Diana entered into a binding plea agreement with the Government under Rule 11(c)(1)(C) of the Rules of Criminal Procedure in which she agreed to plead guilty to conspiracy in return for a sentence of no greater than three years in prison. At the plea hearing, the Government described Diana’s role as “limited” and “passive” in a “scheme led be her husband,” and that her “offense boils down to acting as a cover and a lookout on three occasions in a three-month period. Nothing more than that. Nothing less.” The district court rejected the plea agreement, calling the 36-month sentence “strikingly deficient” given the nature of the offense and the danger it posed to US naval forces. The district court noted that the probation officer had calculated the advisory Guideline range as 151 to 188 months and “found no justifiable reasons for accepting a plea agreement that would bind it to impose a sentence that far below that range.”
Diana and the Government then entered into another Rule 11(c)(1)(C) plea, in which she again agreed to plead guilty to conspiracy.
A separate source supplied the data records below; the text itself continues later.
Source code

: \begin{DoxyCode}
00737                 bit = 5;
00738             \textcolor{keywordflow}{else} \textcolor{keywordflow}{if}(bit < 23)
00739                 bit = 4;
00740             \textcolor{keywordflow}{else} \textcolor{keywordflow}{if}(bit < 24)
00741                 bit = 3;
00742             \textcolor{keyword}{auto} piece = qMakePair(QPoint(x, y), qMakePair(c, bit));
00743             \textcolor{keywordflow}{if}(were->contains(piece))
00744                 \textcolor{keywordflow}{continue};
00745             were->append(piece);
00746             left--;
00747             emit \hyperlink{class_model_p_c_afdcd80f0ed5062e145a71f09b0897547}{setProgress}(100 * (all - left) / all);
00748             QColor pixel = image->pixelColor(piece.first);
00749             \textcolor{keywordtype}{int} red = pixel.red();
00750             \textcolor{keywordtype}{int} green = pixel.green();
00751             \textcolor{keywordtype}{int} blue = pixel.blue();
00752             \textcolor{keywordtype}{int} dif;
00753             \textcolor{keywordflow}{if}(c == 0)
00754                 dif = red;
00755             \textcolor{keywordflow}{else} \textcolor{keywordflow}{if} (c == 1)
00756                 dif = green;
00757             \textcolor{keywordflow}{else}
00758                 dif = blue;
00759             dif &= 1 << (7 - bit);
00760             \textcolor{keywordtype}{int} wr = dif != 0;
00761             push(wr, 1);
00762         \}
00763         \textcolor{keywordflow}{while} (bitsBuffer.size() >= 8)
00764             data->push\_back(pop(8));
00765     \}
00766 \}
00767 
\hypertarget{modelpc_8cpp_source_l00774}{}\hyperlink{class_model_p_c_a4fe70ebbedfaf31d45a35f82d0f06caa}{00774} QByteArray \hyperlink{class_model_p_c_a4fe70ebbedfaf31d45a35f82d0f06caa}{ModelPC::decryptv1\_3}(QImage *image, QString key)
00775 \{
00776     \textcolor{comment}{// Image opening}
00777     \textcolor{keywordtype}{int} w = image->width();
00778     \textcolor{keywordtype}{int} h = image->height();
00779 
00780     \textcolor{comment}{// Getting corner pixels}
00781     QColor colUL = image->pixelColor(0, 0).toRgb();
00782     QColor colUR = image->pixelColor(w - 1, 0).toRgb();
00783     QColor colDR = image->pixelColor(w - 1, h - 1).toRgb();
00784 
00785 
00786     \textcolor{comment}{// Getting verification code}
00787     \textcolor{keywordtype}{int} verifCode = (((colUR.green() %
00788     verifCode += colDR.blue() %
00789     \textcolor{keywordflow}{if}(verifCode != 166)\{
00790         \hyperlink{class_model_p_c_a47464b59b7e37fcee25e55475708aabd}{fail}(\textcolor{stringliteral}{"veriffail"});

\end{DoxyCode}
This agreement bound the district court to impose a sentence of “not more than the low end of the applicable Guideline range,” which would be determined by the district court. The parties agreed to an advisory Guideline range of 108 to 135 months, based on a 3-level departure for substantial assistance and acceptance of responsibility. The plea agreement contained a waiver of Diana’s right to appeal any sentence imposed pursuant to the language above. After the agreement was reached, the probation officer, on their own initiative, contacted the jail where the Toebbes had been detained and learned that Diana had tried to send Jonathan a pair of letters making “attempts to induce her husband to . . . provide statements to authorities affirming her ignorance of his criminal scheme.”
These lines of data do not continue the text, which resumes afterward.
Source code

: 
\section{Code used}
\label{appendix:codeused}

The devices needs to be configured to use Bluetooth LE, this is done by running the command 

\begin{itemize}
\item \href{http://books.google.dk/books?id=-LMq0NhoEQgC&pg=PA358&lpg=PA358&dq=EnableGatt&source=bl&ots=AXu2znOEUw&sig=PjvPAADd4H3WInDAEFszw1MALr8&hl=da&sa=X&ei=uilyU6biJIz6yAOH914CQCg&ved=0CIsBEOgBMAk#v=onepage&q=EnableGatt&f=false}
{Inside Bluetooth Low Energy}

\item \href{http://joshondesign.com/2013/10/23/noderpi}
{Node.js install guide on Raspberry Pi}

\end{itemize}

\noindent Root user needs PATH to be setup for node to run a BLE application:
At sentencing, the district court denied the Government’s motion for substantial assistance, assessed a two-level enhancement based on the letters, and declined to award a reduction for acceptance of responsibility, producing an advisory Guideline range of 262 to 327 months. Diana argued for a variance sentence “in the range of 3 to 4.9 years,” arguing that Jonathan “was the principal actor” who came “up with the idea to do this” and that a 262-month sentence would be an unwarranted disparity compared to other espionage cases. The Government argued for a three-year sentence, arguing that it was “universally accepted” that the “person with the access . . . should be punished more severely than someone who might have helped in some way.” It urged the district court to not give excess weight to the letters and reiterated the assistance that Diana had given, which was considered “significant” by both the FBI and the Navy. The district court imposed a sentence of 262 months, noting that this offense was “one of the most serious it had ever seen” and concluding that far from being a minor participant “it was most probably Mrs. Toebbe that was driving the bus.” The district court sentenced Jonathan to 232 months.
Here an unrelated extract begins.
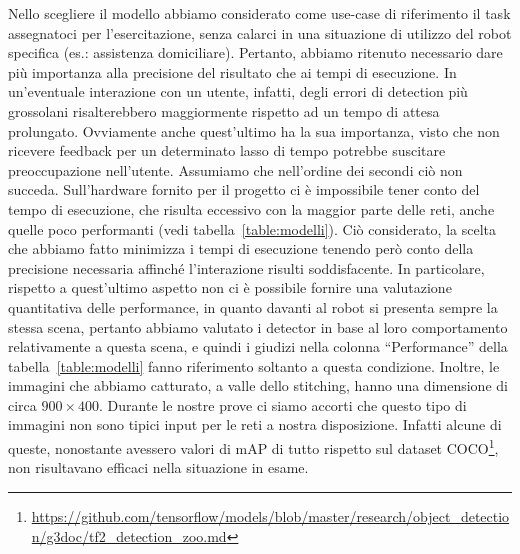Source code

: Nello scegliere il modello abbiamo considerato come use-case di riferimento il task assegnatoci per l'esercitazione, senza calarci in una situazione di utilizzo del robot specifica (es.\@: assistenza domiciliare). Pertanto, abbiamo ritenuto necessario dare più importanza alla precisione del risultato che ai tempi di esecuzione. In un'eventuale interazione con un utente, infatti, degli errori di detection più grossolani risalterebbero maggiormente rispetto ad un tempo di attesa prolungato. Ovviamente anche quest'ultimo ha la sua importanza, visto che non ricevere feedback per un determinato lasso di tempo potrebbe suscitare preoccupazione nell'utente. Assumiamo che nell'ordine dei secondi ciò non succeda. 
Sull'hardware fornito per il progetto ci è impossibile tener conto del tempo di esecuzione, che risulta eccessivo con la maggior parte delle reti, anche quelle poco performanti (vedi tabella~\ref{table:modelli}). Ciò considerato, la scelta che abbiamo fatto minimizza i tempi di esecuzione tenendo però conto della precisione necessaria affinché l'interazione risulti soddisfacente.
In particolare, rispetto a quest’ultimo aspetto non ci è possibile fornire una valutazione quantitativa delle performance, in quanto davanti al robot si presenta sempre la stessa scena, pertanto abbiamo valutato i detector in base al loro comportamento relativamente a questa scena, e quindi i giudizi nella colonna “Performance” della tabella~\ref{table:modelli} fanno riferimento soltanto a questa condizione. Inoltre, le immagini che abbiamo catturato, a valle dello stitching, hanno una dimensione di circa $900 \times 400$. Durante le nostre prove ci siamo accorti che questo tipo di immagini non sono tipici input per le reti a nostra disposizione. Infatti alcune di queste, nonostante avessero valori di mAP di tutto rispetto sul dataset COCO\footnote{\url{https://github.com/tensorflow/models/blob/master/research/object_detection/g3doc/tf2_detection_zoo.md}}, non risultavano efficaci nella situazione in esame.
On appeal, the Fourth Circuit granted the Government’s motion to dismiss the appeal without reaching the merits of any of Diana’s arguments. She argued that the district court’s rejections of the parties’ position as to a departure and acceptance, and the Government’s ultimate support for a three-year sentence, resulted in a sentence she could not have anticipated at the time the plea agreement was signed. The Government argued that the language of the plea agreement covered the arguments Diana sought to make. The court agreed, ultimately concluding that the sentence was at the bottom of the Guideline range found to apply by the district court, who the plea agreement recognized had the ultimate authority on such calculations.